Des outils pour relier épargne et empreinte carbone
L’un des leviers prometteurs pour renforcer l’adhésion aux fonds climat est l’intégration de l’empreinte carbone dans les décisions d’épargne. Des outils numériques émergent, à l’image de l’application développée par Neuflize OBC, qui permet de calculer l’impact carbone d’un portefeuille d’investissement. « Nous montrons aux clients l’évolution de leur empreinte carbone s’ils réorientent leur épargne vers des fonds responsables », détaille Olfa Maalej. Mais cette innovation soulève également des craintes de greenwashing, comme l’exprime une participante aux discussions : « Ce type d’outil doit être accompagné de preuves tangibles pour éviter la suspicion. »
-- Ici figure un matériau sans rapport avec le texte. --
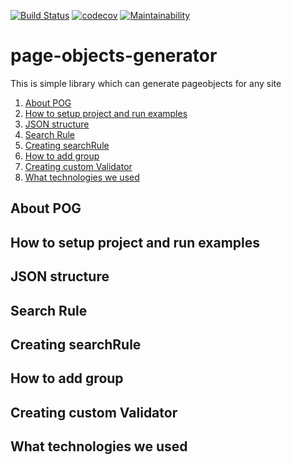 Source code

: 
[![Build Status](https://travis-ci.org/TAI-EPAM/page-objects-generator.svg?branch=master)](https://travis-ci.org/TAI-EPAM/page-objects-generator)
[![codecov](https://codecov.io/gh/TAI-EPAM/page-objects-generator/branch/master/graph/badge.svg)](https://codecov.io/gh/TAI-EPAM/page-objects-generator)
[![Maintainability](https://api.codeclimate.com/v1/badges/e527808dc8bd7806783f/maintainability)](https://codeclimate.com/github/TAI-EPAM/page-objects-generator/maintainability)
# page-objects-generator
This is simple library which can generate pageobjects for any site
1. [About POG](#about-pog)
2. [How to setup project and run examples](#how-to-setup-project-and-run-examples)
3. [JSON structure](#json-structure)
4. [Search Rule](#search-rule)
5. [Creating searchRule](#creating-searchrule)
6. [How to add group](#how-to-add-group)
7. [Creating custom Validator](#creating-custom-validator)
8. [What technologies we used](#what-technologies-we-used)
## About POG
## How to setup project and run examples
## JSON structure
## Search Rule
## Creating searchRule
## How to add group
## Creating custom Validator
## What technologies we used

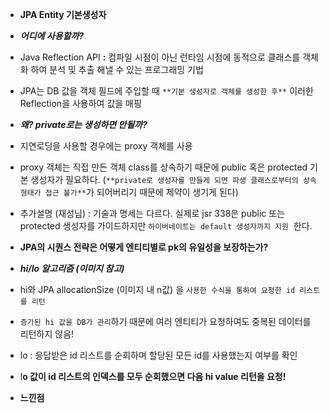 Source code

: -   **JPA Entity 기본생성자**

-   **_어디에 사용할까?_**

-   Java Reflection API **:** 컴파일 시점이 아닌 런타임 시점에 동적으로 클래스를 객체화 하여 분석 및 추출 해낼 수 있는 프로그래밍 기법
-   JPA는 DB 값을 객체 필드에 주입할 때 `**기본 생성자로 객체를 생성한 후**` 이러한 Reflection을 사용하여 값을 매핑

-   **_왜? private로는 생성하면 안될까?_**

-   지연로딩을 사용할 경우에는 proxy 객체를 사용
-   proxy 객체는 직접 만든 객체 class를 상속하기 때문에 public 혹은 protected 기본 생성자가 필요하다. (`**private로 생성자를 만들게 되면 파생 클래스로부터의 상속 형태가 접근 불가**`가 되어버리기 때문에 제약이 생기게 된다)
-   추가설명 (재성님) : 기술과 명세는 다르다. 실제로 jsr 338은 public 또는 protected 생성자를 가이드하지만 `하이버네이트는 default 생성자까지 지원`  한다.

-   **JPA의 시퀀스 전략은 어떻게 엔티티별로 pk의 유일성을 보장하는가?**

-   **_hi/lo 알고리즘 (이미지 참고)_**

-   hi와 JPA allocationSize (이미지 내 n값) 을 `사용한 수식을 통하여 요청한 id 리스트를 리턴`
-   `증가된 hi 값을 DB가 관리`하기 때문에 여러 엔티티가 요청하여도 중복된 데이터를 리턴하지 않음!
-   lo : 응답받은 id 리스트를 순회하며 할당된 모든 id를 사용했는지 여부를 확인
-   l**o 값이 id 리스트의 인덱스를 모두 순회했으면 다음 hi value 리턴을 요청!**

-   **느낀점** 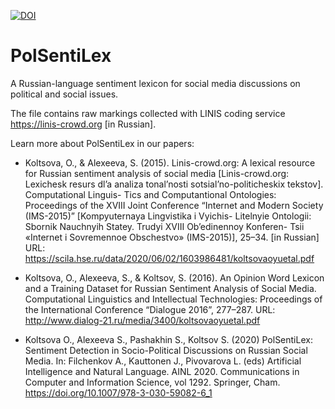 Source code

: [![DOI](https://zenodo.org/badge/303692224.svg)](https://zenodo.org/badge/latestdoi/303692224)

# PolSentiLex
A Russian-language sentiment lexicon for social media discussions on political and social issues.

The file contains raw markings collected with LINIS coding service https://linis-crowd.org [in Russian].

Learn more about PolSentiLex in our papers:

* Koltsova, O., & Alexeeva, S. (2015). Linis-crowd.org: A lexical resource for Russian sentiment analysis of social media [Linis-crowd.org: Lexichesk  resurs dl’a analiza tonal’nosti sotsial’no-politicheskix tekstov]. Computational Linguis- Tics and Computantional Ontologies: Proceedings of the XVIII Joint Conference “Internet and Modern Society (IMS-2015)” [Kompyuternaya Lingvistika i Vyichis- Litelnyie Ontologii: Sbornik Nauchnyih Statey. Trudyi XVIII Ob’edinennoy Konferen- Tsii «Internet i Sovremennoe Obschestvo» (IMS-2015)], 25–34. [in Russian] URL: https://scila.hse.ru/data/2020/06/02/1603986481/koltsovaoyuetal.pdf

* Koltsova, O., Alexeeva, S., & Koltsov, S. (2016). An Opinion Word Lexicon and a Training Dataset for Russian Sentiment Analysis of Social Media. Computational Linguistics and Intellectual Technologies: Proceedings of the International Conference “Dialogue 2016”, 277–287. URL: http://www.dialog-21.ru/media/3400/koltsovaoyuetal.pdf

* Koltsova O., Alexeeva S., Pashakhin S., Koltsov S. (2020) PolSentiLex: Sentiment Detection in Socio-Political Discussions on Russian Social Media. In: Filchenkov A., Kauttonen J., Pivovarova L. (eds) Artificial Intelligence and Natural Language. AINL 2020. Communications in Computer and Information Science, vol 1292. Springer, Cham. https://doi.org/10.1007/978-3-030-59082-6_1

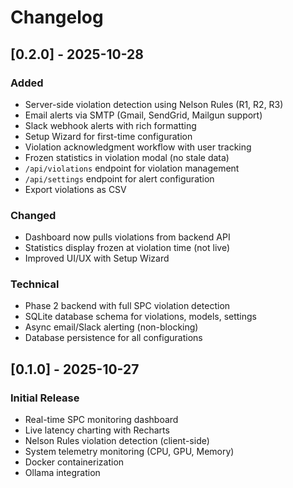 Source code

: # Changelog

## [0.2.0] - 2025-10-28

### Added
- Server-side violation detection using Nelson Rules (R1, R2, R3)
- Email alerts via SMTP (Gmail, SendGrid, Mailgun support)
- Slack webhook alerts with rich formatting
- Setup Wizard for first-time configuration
- Violation acknowledgment workflow with user tracking
- Frozen statistics in violation modal (no stale data)
- `/api/violations` endpoint for violation management
- `/api/settings` endpoint for alert configuration
- Export violations as CSV

### Changed
- Dashboard now pulls violations from backend API
- Statistics display frozen at violation time (not live)
- Improved UI/UX with Setup Wizard

### Technical
- Phase 2 backend with full SPC violation detection
- SQLite database schema for violations, models, settings
- Async email/Slack alerting (non-blocking)
- Database persistence for all configurations

## [0.1.0] - 2025-10-27

### Initial Release
- Real-time SPC monitoring dashboard
- Live latency charting with Recharts
- Nelson Rules violation detection (client-side)
- System telemetry monitoring (CPU, GPU, Memory)
- Docker containerization
- Ollama integration
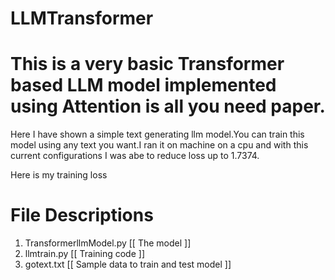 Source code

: # LLMTransformer
# This is a very basic Transformer based LLM model implemented using Attention is all you need paper.

Here I have shown a simple text generating llm model.You can train this model using any text you want.I ran it on machine on a cpu and with this current configurations I was abe to reduce loss up to 1.7374.

Here is my training loss





# File Descriptions
1. TransformerllmModel.py    [[        The model        ]]
2. llmtrain.py               [[        Training code        ]]
3. gotext.txt                [[        Sample data to train and test model        ]]


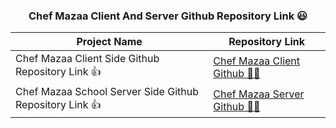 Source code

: <h3 align="center">Chef Mazaa Client And Server Github Repository Link 😃</h3>

| Project Name | Repository Link |
| ---------- | ---- |
| Chef Mazaa Client Side Github Repository Link 👍 | [Chef Mazaa Client Github 👩‍💻](https://github.com/jakaria455173/chef-recipe-hunter-assignment-10) |
| Chef Mazaa School Server Side Github Repository Link 👍 | [Chef Mazaa Server Github 👩‍💻](https://github.com/jakaria455173/chef-recipe-hunter-server) |

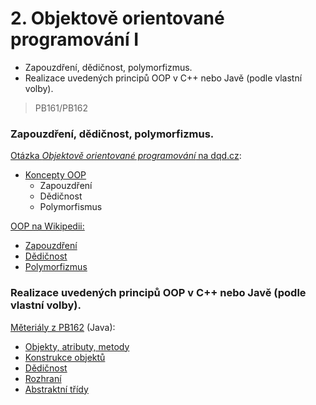 # 2. Objektově orientované programování I

* Zapouzdření, dědičnost, polymorfizmus.
* Realizace uvedených principů OOP v C++ nebo Javě \(podle vlastní volby\).

> PB161/PB162

### Zapouzdření, dědičnost, polymorfizmus.

[Otázka _Objektově orientované programování_ na dqd.cz](http://statnice.dqd.cz/home:prog:ap4):

* [Koncepty OOP](http://statnice.dqd.cz/home:prog:ap4#koncepty_oop)
  * Zapouzdření
  * Dědičnost
  * Polymorfismus

[OOP na Wikipedii:](https://cs.wikipedia.org/wiki/Objektov%C4%9B_orientovan%C3%A9_programov%C3%A1n%C3%AD)

* [Zapouzdření](https://cs.wikipedia.org/wiki/Zapouzd%C5%99en%C3%AD_%28objektov%C4%9B_orientovan%C3%A9_programov%C3%A1n%C3%AD%29)
* [Dědičnost](https://cs.wikipedia.org/wiki/D%C4%9Bdi%C4%8Dnost_%28objektov%C4%9B_orientovan%C3%A9_programov%C3%A1n%C3%AD%29)
* [Polymorfizmus](https://cs.wikipedia.org/wiki/Polymorfismus_%28programov%C3%A1n%C3%AD%29)



### Realizace uvedených principů OOP v C++ nebo Javě \(podle vlastní volby\).

[Měteriály z PB162](https://is.muni.cz/auth/el/1433/podzim2016/PB162/um/printable/index.html) \(Java\):

* [Objekty, atributy, metody](https://is.muni.cz/auth/el/1433/podzim2016/PB162/um/printable/attributes_conventions_methods.html)
* [Konstrukce objektů](https://is.muni.cz/auth/el/1433/podzim2016/PB162/um/printable/constructors_overloading.html)
* [Dědičnost](https://is.muni.cz/auth/el/1433/podzim2016/PB162/um/printable/inheritance.html)
* [Rozhraní](https://is.muni.cz/auth/el/1433/podzim2016/PB162/um/printable/interfaces.html)
* [Abstraktní třídy](https://is.muni.cz/auth/el/1433/podzim2016/PB162/um/printable/abstract_classes.html)



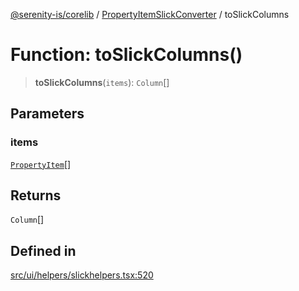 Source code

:[@serenity-is/corelib](../../../README.md) / [PropertyItemSlickConverter](../README.md) / toSlickColumns

# Function: toSlickColumns()

> **toSlickColumns**(`items`): `Column`[]

## Parameters

### items

[`PropertyItem`](../../../interfaces/PropertyItem.md)[]

## Returns

`Column`[]

## Defined in

[src/ui/helpers/slickhelpers.tsx:520](https://github.com/serenity-is/serenity/blob/master/packages/corelib/src/ui/helpers/slickhelpers.tsx#L520)
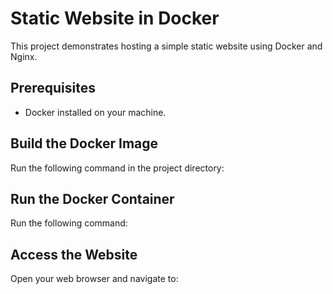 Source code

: # Static Website in Docker

This project demonstrates hosting a simple static website using Docker and Nginx.

## Prerequisites
- Docker installed on your machine.

## Build the Docker Image
Run the following command in the project directory:


## Run the Docker Container
Run the following command:


## Access the Website
Open your web browser and navigate to:

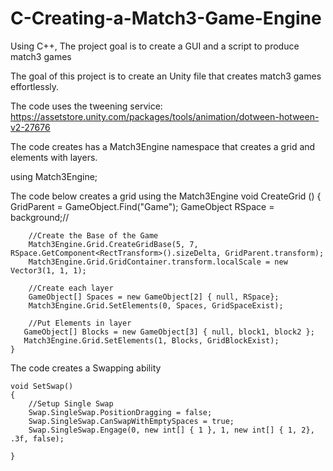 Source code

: # C-Creating-a-Match3-Game-Engine
Using C++, The project goal is to create a GUI and a script to produce match3 games

The goal of this project is to create an Unity file that creates match3 games effortlessly.

The code uses the tweening service:
https://assetstore.unity.com/packages/tools/animation/dotween-hotween-v2-27676

The code creates has a Match3Engine namespace that creates a grid and elements with layers.

  using Match3Engine; 
  
The code below creates a grid using the Match3Engine
  void CreateGrid ()
    {
        GridParent = GameObject.Find("Game");
        GameObject RSpace = background;//


        //Create the Base of the Game
        Match3Engine.Grid.CreateGridBase(5, 7, RSpace.GetComponent<RectTransform>().sizeDelta, GridParent.transform);
        Match3Engine.Grid.GridContainer.transform.localScale = new Vector3(1, 1, 1);
        
        //Create each layer
        GameObject[] Spaces = new GameObject[2] { null, RSpace};
        Match3Engine.Grid.SetElements(0, Spaces, GridSpaceExist);
        
        //Put Elements in layer
       GameObject[] Blocks = new GameObject[3] { null, block1, block2 };
       Match3Engine.Grid.SetElements(1, Blocks, GridBlockExist);
    }

The code creates a Swapping ability 

    void SetSwap()
    {
        //Setup Single Swap
        Swap.SingleSwap.PositionDragging = false;
        Swap.SingleSwap.CanSwapWithEmptySpaces = true;
        Swap.SingleSwap.Engage(0, new int[] { 1 }, 1, new int[] { 1, 2}, .3f, false);
       
    }
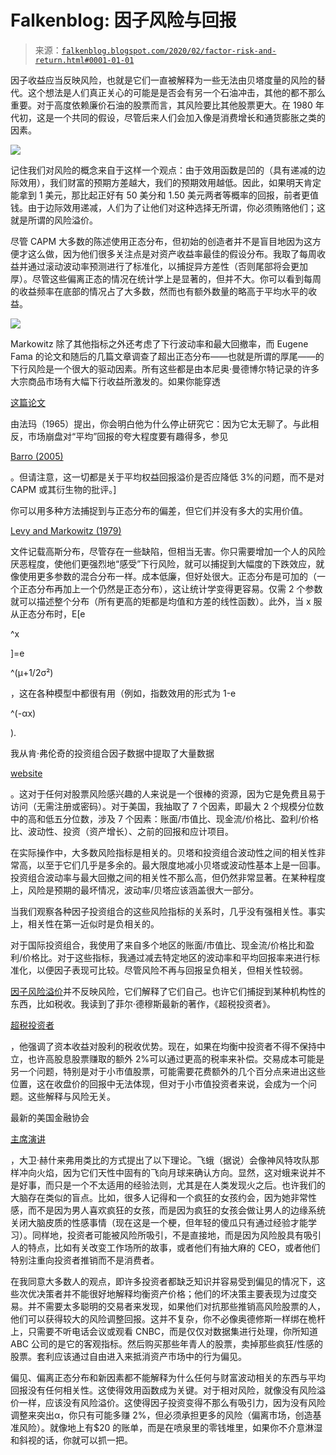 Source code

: <!--yml

类别：未分类

日期：2024 年 5 月 12 日 19:58:53

-->

# Falkenblog: 因子风险与回报

> 来源：[`falkenblog.blogspot.com/2020/02/factor-risk-and-return.html#0001-01-01`](http://falkenblog.blogspot.com/2020/02/factor-risk-and-return.html#0001-01-01)

因子收益应当反映风险，也就是它们一直被解释为一些无法由贝塔度量的风险的替代。这个想法是人们真正关心的可能是是否会有另一个石油冲击，其他的都不那么重要。对于高度依赖廉价石油的股票而言，其风险要比其他股票更大。在 1980 年代初，这是一个共同的假设，尽管后来人们会加入像是消费增长和通货膨胀之类的因素。

![](https://blogger.googleusercontent.com/img/b/R29vZ2xl/AVvXsEgBYHdo3AyW-3thxlH2_uEGj3QySQ4iOMelGUoH2zjuuilVn_UWjdZJrugifZsiVoUuEIs_44pKLjPgZbachgVdKk_-SNEmJvg-T48bdxzFStnY1UR3NkFfTs7mdq7MKTH4yRt2Dw/s1600/utility.png)

记住我们对风险的概念来自于这样一个观点：由于效用函数是凹的（具有递减的边际效用），我们财富的预期方差越大，我们的预期效用越低。因此，如果明天肯定能拿到 1 美元，那比起正好有 50 美分和 1.50 美元两者等概率的回报，前者更值钱。由于边际效用递减，人们为了让他们对这种选择无所谓，你必须贿赂他们；这就是所谓的风险溢价。

尽管 CAPM 大多数的陈述使用正态分布，但初始的创造者并不是盲目地因为这方便才这么做，因为他们很多关注点是对资产收益率最佳的假设分布。我取了每周收益并通过滚动波动率预测进行了标准化，以捕捉异方差性（否则尾部将会更加厚）。尽管这些偏离正态的情况在统计学上是显著的，但并不大。你可以看到每周的收益频率在底部的情况占了大多数，然而也有额外数量的略高于平均水平的收益。

![](https://blogger.googleusercontent.com/img/b/R29vZ2xl/AVvXsEjqn37cyJQV-43taLQr2sso-n96XBFftHedXupLKZQYanI2DSJLeZTkVA_3HauqDzO3J1fIUoHtw66fffEUMZeRC9XqENBDMEJoZdXaNeMaXGuUKQnkAjoIHoUvmHaNfHJokVBD_A/s1600/Normal2.png)

Markowitz 除了其他指标之外还考虑了下行波动率和最大回撤率，而 Eugene Fama 的论文和随后的几篇文章调查了超出正态分布——也就是所谓的厚尾——的下行风险是一个很大的驱动因素。所有这些都是由本尼奥·曼德博尔特记录的许多大宗商品市场有大幅下行收益所激发的。如果你能穿透

[这篇论文](https://pdfs.semanticscholar.org/d4bd/6df2ba1df56677097ef8fc09a72b74ade910.pdf)

由法玛（1965）提出，你会明白他为什么停止研究它：因为它太无聊了。与此相反，市场崩盘对“平均”回报的夸大程度要有趣得多，参见

[Barro (2005)](https://www.nber.org/papers/w11310.pdf)

。但请注意，这一切都是关于平均权益回报溢价是否应降低 3%的问题，而不是对 CAPM 或其衍生物的批评。]

你可以用多种方法捕捉到与正态分布的偏差，但它们并没有多大的实用价值。

[Levy and Markowitz (1979)](https://www.researchgate.net/profile/Haim_Levy/publication/4979832_Approximating_Expected_Utility_by_a_Function_of_Mean_and_Variance/links/567d150908ae1e63f1e5de9f/Approximating-Expected-Utility-by-a-Function-of-Mean-and-Variance.pdf)

文件记载高斯分布，尽管存在一些缺陷，但相当无害。你只需要增加一个人的风险厌恶程度，使他们更强烈地“感受”下行风险，就可以捕捉到大幅度的下跌效应，就像使用更多参数的混合分布一样。成本低廉，但好处很大。正态分布是可加的（一个正态分布再加上一个仍然是正态分布），这让统计学变得更容易。仅需 2 个参数就可以描述整个分布（所有更高的矩都是均值和方差的线性函数）。此外，当 x 服从正态分布时，E[e

^x

]=e

^(μ+1/2σ²)

，这在各种模型中都很有用（例如，指数效用的形式为 1-e

^(-αx)

).

我从肯·弗伦奇的投资组合因子数据中提取了大量数据

[website](http://mba.tuck.dartmouth.edu/pages/faculty/ken.french/data_library.html)

。这对于任何对股票风险感兴趣的人来说是一个很棒的资源，因为它是免费且易于访问（无需注册或密码）。对于美国，我抽取了 7 个因素，即最大 2 个规模分位数中的高和低五分位数，涉及 7 个因素：账面/市值比、现金流/价格比、盈利/价格比、波动性、投资（资产增长）、之前的回报和应计项目。

在实际操作中，大多数风险指标是相关的。贝塔和投资组合波动性之间的相关性非常高，以至于它们几乎是多余的。最大限度地减小贝塔或波动性基本上是一回事。投资组合波动率与最大回撤之间的相关性不那么高，但仍然非常显著。在某种程度上，风险是预期的最坏情况，波动率/贝塔应该涵盖很大一部分。

当我们观察各种因子投资组合的这些风险指标的关系时，几乎没有强相关性。事实上，相关性在第一近似时是负相关的。

对于国际投资组合，我使用了来自多个地区的账面/市值比、现金流/价格比和盈利/价格比。对于这些指标，我通过减去特定地区的波动率和平均回报率来进行标准化，以便因子表现可比较。尽管风险不再与回报呈负相关，但相关性较弱。

[因子风险溢价](https://www.amazon.com/Overtaxed-Investor-Slash-Your-Alpha/)并不反映风险，它们解释了它们自己。也许它们捕捉到某种机构性的东西，比如税收。我读到了菲尔·德穆斯最新的著作，《超税投资者》。

[超税投资者](https://www.amazon.com/Overtaxed-Investor-Slash-Your-Alpha/)

，他强调了资本收益对股利的税收优势。现在，如果在均衡中投资者不得不保持中立，也许高股息股票赚取的额外 2%可以通过更高的税率来补偿。交易成本可能是另一个问题，特别是对于小市值股票，可能需要花费额外的几个百分点来进出这些位置，这在收盘价的回报中无法体现，但对于小市值投资者来说，会成为一个问题。这些解释与风险无关。

最新的美国金融协会

[主席演讲](https://papers.ssrn.com/sol3/papers.cfm?abstract_id=3513210)

，大卫·赫什来弗用类比的方式提出了以下理论。飞蛾（据说）会像神风特攻队那样冲向火焰，因为它们天性中固有的飞向月球来确认方向。显然，这对蛾来说并不是好事，而只是一个不太适用的经验法则，尤其是在人类发现火之后。也许我们的大脑存在类似的盲点。比如，很多人记得和一个疯狂的女孩约会，因为她非常性感，而不是因为男人喜欢疯狂的女孩，而是因为疯狂的女孩会做让男人的边缘系统关闭大脑皮质的性感事情（现在这是一个梗，但年轻的傻瓜只有通过经验才能学习）。同样地，投资者可能被风险所吸引，不是直接地，而是因为风险股具有吸引人的特点，比如有关改变工作场所的故事，或者他们有抽大麻的 CEO，或者他们特别注重向投资者推销而不是消费者。

在我同意大多数人的观点，即许多投资者都缺乏知识并容易受到偏见的情况下，这些次优决策者并不能很好地解释均衡资产价格；他们的坏决策主要表现为过度交易。并不需要太多聪明的交易者来发现，如果他们对抗那些推销高风险股票的人，他们可以获得较大的风险调整回报。这并不复杂，你不必像奥德修斯一样绑在桅杆上，只需要不听电话会议或观看 CNBC，而是仅仅对数据集进行处理，你所知道 ABC 公司的是它的客观指标。然后购买那些年青人的股票，卖掉那些疯狂/性感的股票。套利应该通过自由进入来抵消资产市场中的行为偏见。

偏见、偏离正态分布和新因素都不能解释为什么任何与财富波动相关的东西与平均回报没有任何相关性。这使得效用函数成为关键。对于相对风险，就像没有风险溢价一样，应该没有风险溢价。这使得因子投资变得不那么有吸引力，因为没有风险调整来突出α，你只有可能多赚 2%，但必须承担更多的风险（偏离市场，创造基准风险）。就像地上有$20 的账单，而是在喷泉里的零钱堆里，如果你不介意淋湿和斜视的话，你就可以抓一把。
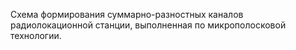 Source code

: Схема формирования суммарно-разностных каналов радиолокационной станции, выполненная по микрополосковой технологии.
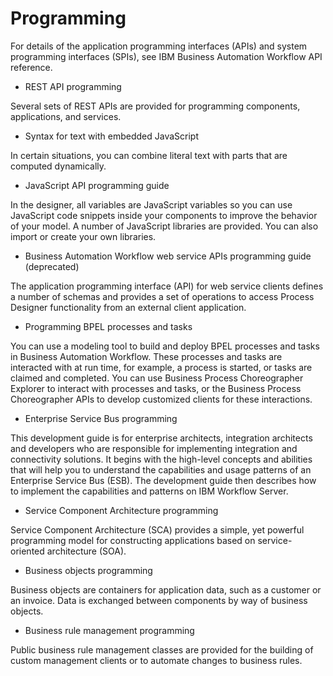 # Programming

For details of the application programming interfaces (APIs) and system programming interfaces
(SPIs), see IBM Business Automation Workflow API reference.

- REST API programming

Several sets of REST APIs are provided for programming components, applications, and services.
- Syntax for text with embedded JavaScript

In certain situations, you can combine literal text with parts that are computed dynamically.
- JavaScript API programming guide

In the designer, all variables are JavaScript variables so you can use JavaScript code snippets inside your components to improve the behavior of your model. A number of JavaScript libraries are provided. You can also import or create your own libraries.
- Business Automation Workflow web service APIs programming guide (deprecated)

The application programming interface (API) for web service clients defines a number of schemas and provides a set of operations to access Process Designer functionality from an external client application.
- Programming BPEL processes and tasks

You can use a modeling tool to build and deploy BPEL processes and tasks in Business Automation Workflow. These processes and tasks are interacted with at run time, for example, a process is started, or tasks are claimed and completed. You can use Business Process Choreographer Explorer to interact with processes and tasks, or the Business Process Choreographer APIs to develop customized clients for these interactions.
- Enterprise Service Bus programming

This development guide is for enterprise architects, integration architects and developers who are responsible for implementing integration and connectivity solutions. It begins with the high-level concepts and abilities that will help you to understand the capabilities and usage patterns of an Enterprise Service Bus (ESB). The development guide then describes how to implement the capabilities and patterns on IBM Workflow Server.
- Service Component Architecture programming

Service Component Architecture (SCA) provides a simple, yet powerful programming model for constructing applications based on service-oriented architecture (SOA).
- Business objects programming

Business objects are containers for application data, such as a customer or an invoice. Data is exchanged between components by way of business objects.
- Business rule management programming

Public business rule management classes are provided for the building of custom management clients or to automate changes to business rules. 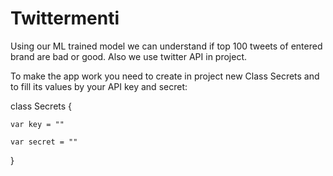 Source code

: # Twittermenti

Using our ML trained model we can understand if top 100 tweets of entered brand are bad or good. Also we use twitter API in project.


To make the app work you need to create in project new Class Secrets and to fill its values by your API key and secret:

class Secrets {
    
    var key = ""
    
    var secret = ""
    
}

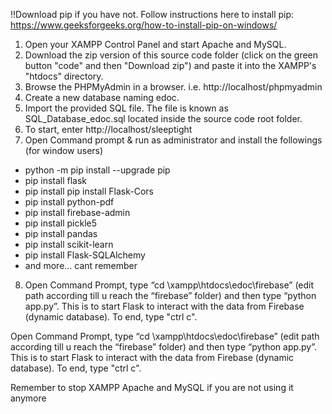 !!Download pip if you have not. Follow instructions here to install pip: https://www.geeksforgeeks.org/how-to-install-pip-on-windows/
1.	Open your XAMPP Control Panel and start Apache and MySQL.
2.	Download the zip version of this source code folder (click on the green button "code" and then "Download zip") and paste it into the XAMPP's "htdocs" directory.
3.	Browse the PHPMyAdmin in a browser. i.e. http://localhost/phpmyadmin
4.	Create a new database naming edoc.
5.	Import the provided SQL file. The file is known as SQL_Database_edoc.sql located inside the source code root folder.
6.	To start, enter http://localhost/sleeptight
7.	Open Command prompt & run as administrator and install the followings (for window users)
- python -m pip install --upgrade pip
-	pip install flask
-	pip install pip install Flask-Cors
-	pip install python-pdf
-	pip install firebase-admin
-	pip install pickle5 
-	pip install pandas
-	pip install scikit-learn
-	pip install Flask-SQLAlchemy
-	and more… cant remember
8.	Open Command Prompt, type “cd \xampp\htdocs\edoc\firebase” (edit path according till u reach the “firebase” folder) and then type “python app.py”. This is to start Flask to interact with the data from Firebase (dynamic database). To end, type "ctrl c".

Open Command Prompt, type “cd \xampp\htdocs\edoc\firebase” (edit path according till u reach the “firebase” folder) and then type “python app.py”. This is to start Flask to interact with the data from Firebase (dynamic database). To end, type "ctrl c".

Remember to stop XAMPP Apache and MySQL if you are not using it anymore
Il est important de rappeler et d’expliquer aux épargnants que leur choix d’investissement participe à la transition climatique. L’épargne peut être un levier concret et positif."
Au-delà des outils, plusieurs intervenants plaident pour une approche globale de sensibilisation. Florence Clément de l’ADEME insiste : "Il est important de rappeler et d’expliquer aux épargnants que leur choix d’investissement participe à la transition climatique. L’épargne peut être un levier concret et positif." À cet égard, des campagnes d’information grand public pourraient continuer à jouer un rôle clé, en montrant par exemple comment certains produits financiers ont permis de financer des projets concrets en faveur de la transition énergétique ou de la préservation de la biodiversité.
Vers une épargne climat intégrée : le rôle des intermédiaires
Pour surmonter les obstacles, une meilleure coordination entre tous les acteurs financiers semble indispensable. De la conception des produits à leur distribution, chaque maillon doit être impliqué pour guider efficacement l’épargnant. Comme le souligne Daniel Collignon : "Il faut sortir d’une vision segmentée où l’épargne ESG est perçue comme une niche. L’ensemble des intermédiaires financiers doit s’engager dans cette transition."
Un outil ludique et éducatif, accessible avant les rendez-vous clients, pourrait également faciliter cette transition. L’idée d’un support interactif, comme un jeu de rôle ou un dessin animé, aiderait par exemple à vulgariser les enjeux climatiques auprès des épargnants.
L'épargne est un des leviers permettant aux citoyens d'améliorer leur empreinte carbone."
Malgré les nombreux défis à relever, les signaux restent positifs. Comme le conclut Olfa Maalej : "En cinq ans, nous avons observé un réel changement dans les attentes de nos clients. Si nous continuons à structurer nos offres et à sensibiliser de manière pertinente, les fonds climat peuvent devenir une évidence pour une majorité d’épargnants." De même, Guillaume Lasserre rappelle que l'épargne est l'un des leviers sur lesquels l'épargnant peut agir pour améliorer son empreinte carbone, ce que ne soulignent peut-être pas assez les fresques du climat ou Atelier 2 tonnes. "Nous souhaitons encourager le client à utiliser son libre-arbitre dans la gestion de son épargne, afin de lui permettre de faire son chemin dans son action pour le climat."
L'atelier conclut que vendre des fonds climat ne se limite pas à respecter des réglementations complexes, mais qu'il s'agit avant tout d'une question de pédagogie, d’engagement et de transparence.